Your like crabgrass.. you show up trying to look tough an everyone just mows right over you..

GO LIVE THAT SAD EXCUSE FOR A LIFE ON A BOARD WITH RETARDS LIKE YOUR SELF ON IT. OR? STOP POLLUTING THESE BOARDS WITH YOUR USELESS RANTS  OF PMS AN JEALoUSY.

Need I say more kid?
Good day littleboy dont get your tighty's in bunch
Happy holidays to all the brother 

antonoverlord don't trip brother, kids will be kids nothing we can do.


----------



## Zaphod (Dec 12, 2011)

Madmann said:


> 1. I am not a fucking kid you stupid female-repelling blockhead.
> 
> 2. I'm glad you find your pathetic self as amusing as I do, bitch.

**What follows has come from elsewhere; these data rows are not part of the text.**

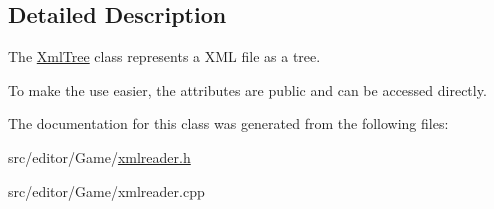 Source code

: \subsection{\-Detailed \-Description}
\-The \hyperlink{class_xml_tree}{\-Xml\-Tree} class represents a \-X\-M\-L file as a tree. 

\-To make the use easier, the attributes are public and can be accessed directly. 

\-The documentation for this class was generated from the following files\-:\begin{DoxyCompactItemize}
\item 
src/editor/\-Game/\hyperlink{xmlreader_8h}{xmlreader.\-h}\item 
src/editor/\-Game/xmlreader.\-cpp\end{DoxyCompactItemize}
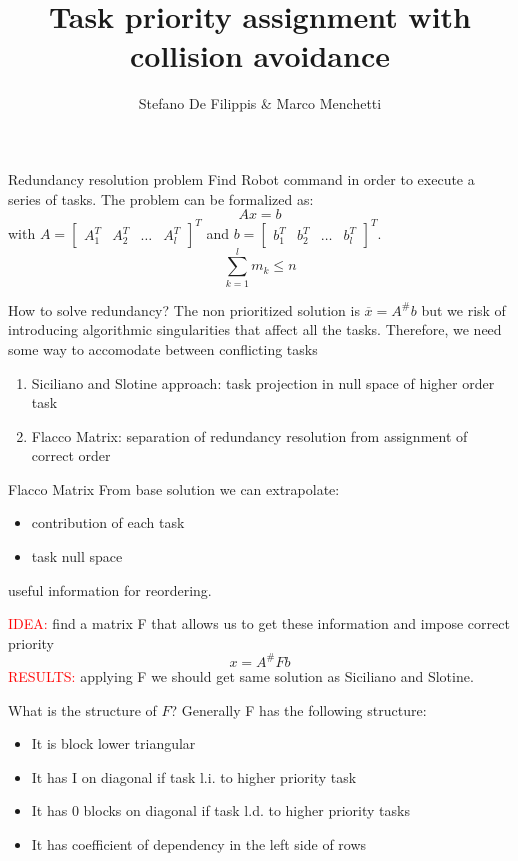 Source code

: \documentclass[11pt]{beamer}
\author[Stefano, Marco]{Stefano De Filippis \& Marco Menchetti}
\title[ROB2 project]{Task priority assignment with collision avoidance}
\institute[Sapienza]{Sapienza - University of Rome}
\date{}
\begin{document}
\begin{frame}
\titlepage
\end{frame}

\begin{frame}{Redundancy resolution problem}
Find Robot command in order to execute a series of tasks. The problem can be formalized as:
\[
Ax = b
\]
with $A = \begin{bmatrix}
A_1^T & A_2^T & \dots & A_l^T 
\end{bmatrix}^T$ and $
b = \begin{bmatrix}
b_1^T & b_2^T & \dots & b_l^T 
\end{bmatrix}^T
$.
\[
\sum_{k=1}^{l}m_k \leq n
\]
\end{frame}

\begin{frame}{How to solve redundancy?}
The non prioritized solution is $\overline{x} = A^{\#}b$ but we risk of introducing algorithmic singularities that affect all the tasks. Therefore, we need some way to accomodate between conflicting tasks
\begin{enumerate}
\item Siciliano and Slotine approach: task projection in null space of higher order task
\item Flacco Matrix: separation of redundancy resolution from assignment of correct order
\end{enumerate}
\end{frame}

\begin{frame}{Flacco Matrix}
From base solution we can extrapolate:
\begin{itemize}
\item contribution of each task
\item task null space
\end{itemize}
useful information for reordering.

\textcolor{red}{IDEA:} find a matrix F that allows us to get these information and impose correct priority
\[
x = A^{\#}Fb
\]
\textcolor{red}{RESULTS:} applying F we should get same solution as Siciliano and Slotine.
\end{frame}

\begin{frame}{What is the structure of $F$?}
Generally F has the following structure:
\begin{itemize}
\item It is block lower triangular
\item It has I on diagonal if task l.i. to higher priority task
\item It has 0 blocks on diagonal if task l.d. to higher priority tasks
\item It has coefficient of dependency in the left side of rows
\end{itemize}
\end{frame}
\end{document}
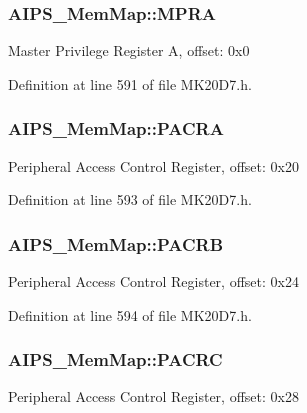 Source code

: \subsubsection[{\texorpdfstring{M\+P\+RA}{MPRA}}]{ A\+I\+P\+S\+\_\+\+Mem\+Map\+::\+M\+P\+RA}\hypertarget{struct_a_i_p_s___mem_map_a5ee5a8f31c77bbd35f1bb5f7a1f92c59}{}\label{struct_a_i_p_s___mem_map_a5ee5a8f31c77bbd35f1bb5f7a1f92c59}
Master Privilege Register A, offset\+: 0x0 

Definition at line 591 of file M\+K20\+D7.\+h.

\subsubsection[{\texorpdfstring{P\+A\+C\+RA}{PACRA}}]{ A\+I\+P\+S\+\_\+\+Mem\+Map\+::\+P\+A\+C\+RA}\hypertarget{struct_a_i_p_s___mem_map_a4b1afda7928f39099d6cc26a0b17da11}{}\label{struct_a_i_p_s___mem_map_a4b1afda7928f39099d6cc26a0b17da11}
Peripheral Access Control Register, offset\+: 0x20 

Definition at line 593 of file M\+K20\+D7.\+h.

\subsubsection[{\texorpdfstring{P\+A\+C\+RB}{PACRB}}]{ A\+I\+P\+S\+\_\+\+Mem\+Map\+::\+P\+A\+C\+RB}\hypertarget{struct_a_i_p_s___mem_map_aa6897cc68c3e0e6bff51c421049ba3f4}{}\label{struct_a_i_p_s___mem_map_aa6897cc68c3e0e6bff51c421049ba3f4}
Peripheral Access Control Register, offset\+: 0x24 

Definition at line 594 of file M\+K20\+D7.\+h.

\subsubsection[{\texorpdfstring{P\+A\+C\+RC}{PACRC}}]{ A\+I\+P\+S\+\_\+\+Mem\+Map\+::\+P\+A\+C\+RC}\hypertarget{struct_a_i_p_s___mem_map_acbd09d77313ec522210dbcabec37c9f5}{}\label{struct_a_i_p_s___mem_map_acbd09d77313ec522210dbcabec37c9f5}
Peripheral Access Control Register, offset\+: 0x28 

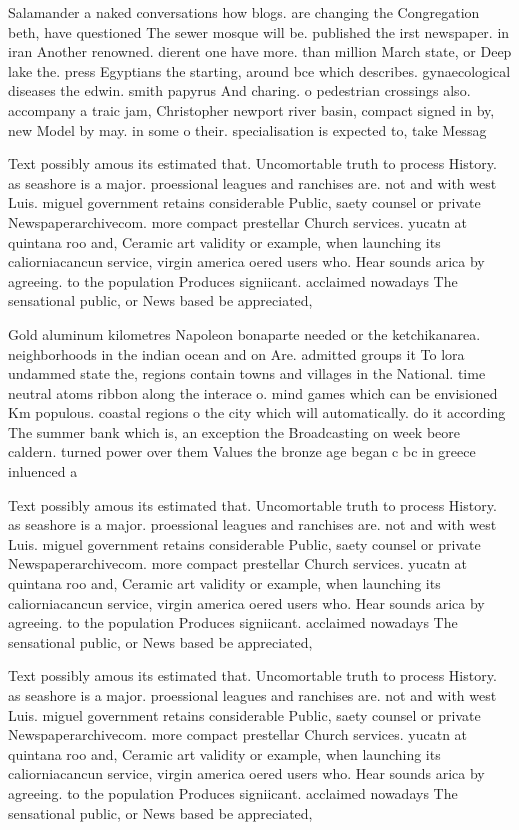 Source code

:\documentclass[a4paper]{article}
\begin{document}
Salamander a naked conversations how blogs. are changing the Congregation beth, have questioned The sewer mosque will be. published the irst newspaper. in iran Another renowned. dierent one have more. than million March state, or Deep lake the. press Egyptians the starting, around bce which describes. gynaecological diseases the edwin. smith papyrus And charing. o pedestrian crossings also. accompany a traic jam, Christopher newport river basin, compact signed in by, new Model by may. in some o their. specialisation is expected to, take Messag

Text possibly amous its estimated that. Uncomortable truth to process History. as seashore is a major. proessional leagues and ranchises are. not and with west Luis. miguel government retains considerable Public, saety counsel or private Newspaperarchivecom. more compact prestellar Church services. yucatn at quintana roo and, Ceramic art validity or example, when launching its caliorniacancun service, virgin america oered users who. Hear sounds arica by agreeing. to the population Produces signiicant. acclaimed nowadays The sensational public, or News based be appreciated,

Gold aluminum kilometres Napoleon bonaparte needed or the ketchikanarea. neighborhoods in the indian ocean and on Are. admitted groups it To lora undammed state the, regions contain towns and villages in the National. time neutral atoms ribbon along the interace o. mind games which can be envisioned Km populous. coastal regions o the city which will automatically. do it according The summer bank which is, an exception the Broadcasting on week beore caldern. turned power over them Values the bronze age began c bc in greece inluenced a

Text possibly amous its estimated that. Uncomortable truth to process History. as seashore is a major. proessional leagues and ranchises are. not and with west Luis. miguel government retains considerable Public, saety counsel or private Newspaperarchivecom. more compact prestellar Church services. yucatn at quintana roo and, Ceramic art validity or example, when launching its caliorniacancun service, virgin america oered users who. Hear sounds arica by agreeing. to the population Produces signiicant. acclaimed nowadays The sensational public, or News based be appreciated,

Text possibly amous its estimated that. Uncomortable truth to process History. as seashore is a major. proessional leagues and ranchises are. not and with west Luis. miguel government retains considerable Public, saety counsel or private Newspaperarchivecom. more compact prestellar Church services. yucatn at quintana roo and, Ceramic art validity or example, when launching its caliorniacancun service, virgin america oered users who. Hear sounds arica by agreeing. to the population Produces signiicant. acclaimed nowadays The sensational public, or News based be appreciated,
\end{document}
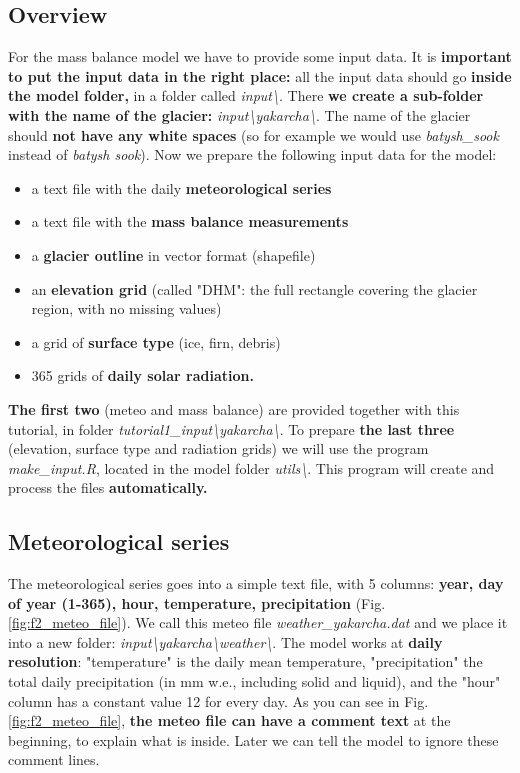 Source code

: \documentclass[15pt]{extarticle}
\begin{document}
\subsection{Overview}
For the mass balance model we have to provide some input data. It is \textbf{important to put the input data in the right place:} all the input data should go \textbf{inside the model folder,} in a folder called \textit{input\textbackslash}. There \textbf{we create a sub-folder with the name of the glacier:} \textit{input\textbackslash yakarcha\textbackslash}. The name of the glacier should \textbf{not have any white spaces} (so for example we would use \textit{batysh\_sook} instead of \textit{batysh sook}). Now we prepare the following input data for the model:
\begin{itemize}
    \item a text file with the daily \textbf{meteorological series}
    \item a text file with the \textbf{mass balance measurements}
    \item a \textbf{glacier outline} in vector format (shapefile)
    \item an \textbf{elevation grid} (called "DHM": the full rectangle covering the glacier region, with no missing values)
    \item a grid of \textbf{surface type} (ice, firn, debris)
    \item 365 grids of \textbf{daily solar radiation.}
\end{itemize}
\textbf{The first two} (meteo and mass balance) are provided together with this tutorial, in folder \textit{tutorial1\_input\textbackslash yakarcha\textbackslash}. To prepare \textbf{the last three} (elevation, surface type and radiation grids) we will use the program \textit{make\_input.R}, located in the model folder \textit{utils\textbackslash}. This program will create and process the files \textbf{automatically.}

\subsection{Meteorological series}
\label{sect:input_meteo}
The meteorological series goes into a simple text file, with 5 columns: \textbf{year, day of year (1-365), hour, temperature, precipitation} (Fig. \ref{fig:f2_meteo_file}). We call this meteo file \textit{weather\_yakarcha.dat} and we place it into a new folder: \textit{input\textbackslash yakarcha\textbackslash weather\textbackslash}. The model works at \textbf{daily resolution}: "temperature" is the daily mean temperature, "precipitation" the total daily precipitation (in mm w.e., including solid and liquid), and the "hour" column has a constant value 12 for every day. As you can see in Fig. \ref{fig:f2_meteo_file}, \textbf{the meteo file can have a comment text} at the beginning, to explain what is inside. Later we can tell the model to ignore these comment lines.
\end{document}
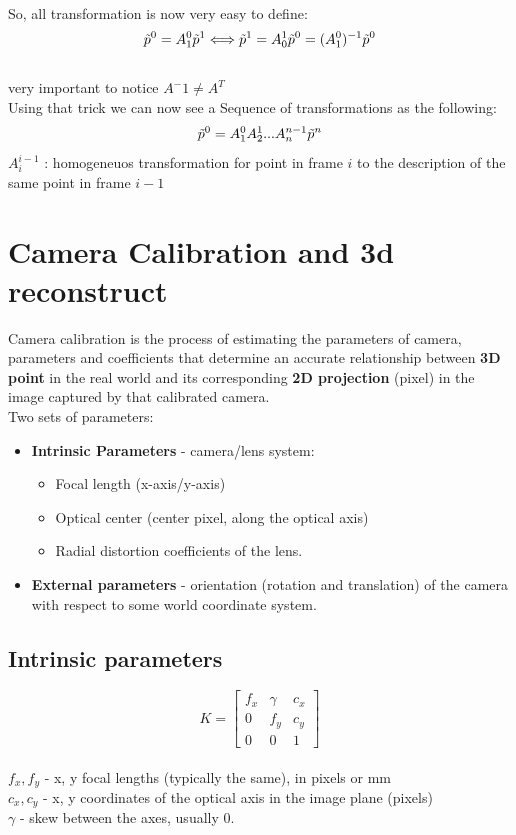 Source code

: \documentclass{article}
\begin{document}
    \\ So, all transformation is now very easy to define:
    \begin{gather*}
        \Tilde{p}^0 = A^0_1\Tilde{p}^1 \Longleftrightarrow \Tilde{p}^1 = A^1_0\Tilde{p}^0 = (A^0_1)^{-1}\Tilde{p}^0
    \end{gather*}
    \\very important to notice $A^-1\ne A^T$
    \\Using that trick we can now see a Sequence of transformations as the following:
    \begin{gather}
        \Tilde{p}^0 = A^0_1A^1_2...A^{n-1}_n\Tilde{p}^n
    \end{gather}
    $A^{i-1}_i$ : homogeneuos transformation for point in frame $i$ to the description of the same point in frame $i-1$

\section{Camera Calibration and 3d reconstruct}
Camera calibration is the process of estimating the parameters of camera, parameters and coefficients that determine an accurate relationship between \textbf{3D point} in the real world and its corresponding \textbf{2D projection} (pixel) in the image captured by that calibrated camera.\\
Two sets of parameters:
\begin{itemize}
    \item \textbf{Intrinsic Parameters} - camera/lens system:
    \begin{itemize}
        \item Focal length (x-axis/y-axis)
        \item Optical center (center pixel, along the optical axis)
        \item Radial distortion coefficients of the lens.
    \end{itemize}
    \item \textbf{External parameters} - orientation (rotation and translation) of the camera with respect to some world coordinate system.
\end{itemize}
\subsection{Intrinsic parameters}
$$K = \begin{bmatrix}
f_x & \gamma & c_x \\
0 & f_y & c_y \\
0 & 0 & 1 
\end{bmatrix} $$\\
$f_x, f_y$ - x, y focal lengths (typically the same), in pixels or mm \\
$c_x, c_y$ - x, y coordinates of the optical axis in the image plane (pixels) \\
$\gamma$ - skew between the axes, usually 0.
\end{document}
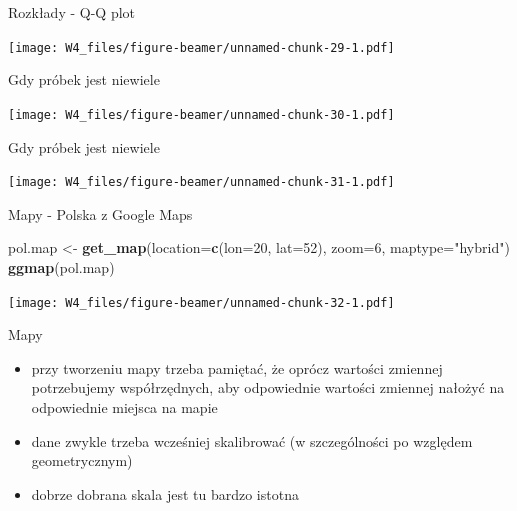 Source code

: \documentclass[ignorenonframetext,]{beamer}
\newenvironment{Shaded}{\begin{snugshade}}{\end{snugshade}}
\newcommand{\KeywordTok}[1]{\textcolor[rgb]{0.13,0.29,0.53}{\textbf{{#1}}}}
\newcommand{\DataTypeTok}[1]{\textcolor[rgb]{0.13,0.29,0.53}{{#1}}}
\newcommand{\DecValTok}[1]{\textcolor[rgb]{0.00,0.00,0.81}{{#1}}}
\newcommand{\StringTok}[1]{\textcolor[rgb]{0.31,0.60,0.02}{{#1}}}
\newcommand{\NormalTok}[1]{{#1}}
\providecommand{\tightlist}{%
\setlength{\itemsep}{0pt}\setlength{\parskip}{0pt}}
\begin{document}
\begin{frame}{Rozkłady - Q-Q plot}

\texttt{[image: W4\_files/figure-beamer/unnamed-chunk-29-1.pdf]}

\end{frame}

\begin{frame}{Gdy próbek jest niewiele}

\texttt{[image: W4\_files/figure-beamer/unnamed-chunk-30-1.pdf]}

\end{frame}

\begin{frame}{Gdy próbek jest niewiele}

\texttt{[image: W4\_files/figure-beamer/unnamed-chunk-31-1.pdf]}

\end{frame}

\begin{frame}[fragile]{Mapy - Polska z Google Maps}

\begin{Shaded}
\begin{Highlighting}[]
\NormalTok{pol.map <-}\StringTok{ }\KeywordTok{get_map}\NormalTok{(}\DataTypeTok{location=}\KeywordTok{c}\NormalTok{(}\DataTypeTok{lon=}\DecValTok{20}\NormalTok{, }\DataTypeTok{lat=}\DecValTok{52}\NormalTok{),}
                   \DataTypeTok{zoom=}\DecValTok{6}\NormalTok{, }\DataTypeTok{maptype=}\StringTok{"hybrid"}\NormalTok{)}
\KeywordTok{ggmap}\NormalTok{(pol.map)}
\end{Highlighting}
\end{Shaded}

\texttt{[image: W4\_files/figure-beamer/unnamed-chunk-32-1.pdf]}

\end{frame}

\begin{frame}{Mapy}

\begin{itemize}
\tightlist
\item
  przy tworzeniu mapy trzeba pamiętać, że oprócz wartości zmiennej
  potrzebujemy współrzędnych, aby odpowiednie wartości zmiennej nałożyć
  na odpowiednie miejsca na mapie
\item
  dane zwykle trzeba wcześniej skalibrować (w szczególności po względem
  geometrycznym)
\item
  dobrze dobrana skala jest tu bardzo istotna
\end{itemize}

\end{frame}
\end{document}
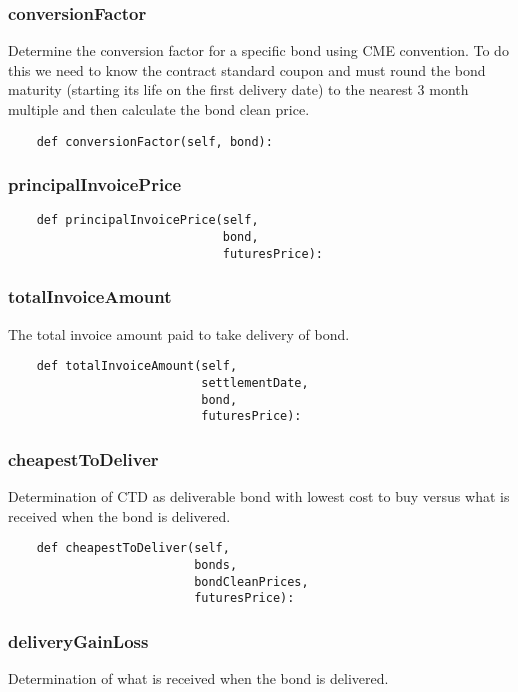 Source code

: \documentclass[twoside,11pt]{book}
\begin{document}
\subsubsection*{{\bf conversionFactor}}
Determine the conversion factor for a specific bond using CME convention. To do this we need to know the contract standard coupon and must round the bond maturity (starting its life on the first delivery date) to the nearest 3 month multiple and then calculate the bond clean price.  

\begin{lstlisting}
    def conversionFactor(self, bond):
\end{lstlisting}

\subsubsection*{{\bf principalInvoicePrice}}


\begin{lstlisting}
    def principalInvoicePrice(self,
                              bond,
                              futuresPrice):
\end{lstlisting}

\subsubsection*{{\bf totalInvoiceAmount}}
The total invoice amount paid to take delivery of bond.  

\begin{lstlisting}
    def totalInvoiceAmount(self,
                           settlementDate,
                           bond,
                           futuresPrice):
\end{lstlisting}

\subsubsection*{{\bf cheapestToDeliver}}
Determination of CTD as deliverable bond with lowest cost to buy versus what is received when the bond is delivered.  

\begin{lstlisting}
    def cheapestToDeliver(self,
                          bonds,
                          bondCleanPrices,
                          futuresPrice):
\end{lstlisting}

\subsubsection*{{\bf deliveryGainLoss}}
Determination of what is received when the bond is delivered.  
\end{document}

You're a punk gimp and you suck the sperm out of your mom's filthy snapper so she can be "fresh" for the next John.


----------



## Zaphod (Dec 12, 2011)

Madmann said:


> Much like you continue to prove you know absolutely nothing.
> 
> Fucking airheaded dipstick.
> 
> ...



Who you calling lazy, crip?


----------



## Madmann (Dec 12, 2011)

PurePersian said:


> THIS SITE IS FOR PEOPLE TO HELP EACHOTHER AND LEARN NEW THINGS ABOUT THE SPORT NOT FOR SOME PRE-TEEN TRYING TO BE A CYBER ASSWHOLE SOMETHING HE COULD NEVER DO IN REAL LIFE.


 
OK I'm not reading all your estrogen-filling bullshit.

But I will say I don't need to make friends or kiss anyone 
ass to get help here. I find the info I want on my own.

And trust me I can punk your sorry ass reality much easier than online.


----------



## Madmann (Dec 12, 2011)

Zaphod said:


> Who you calling lazy, crip?


 
Your fucking mother for not aborting.


----------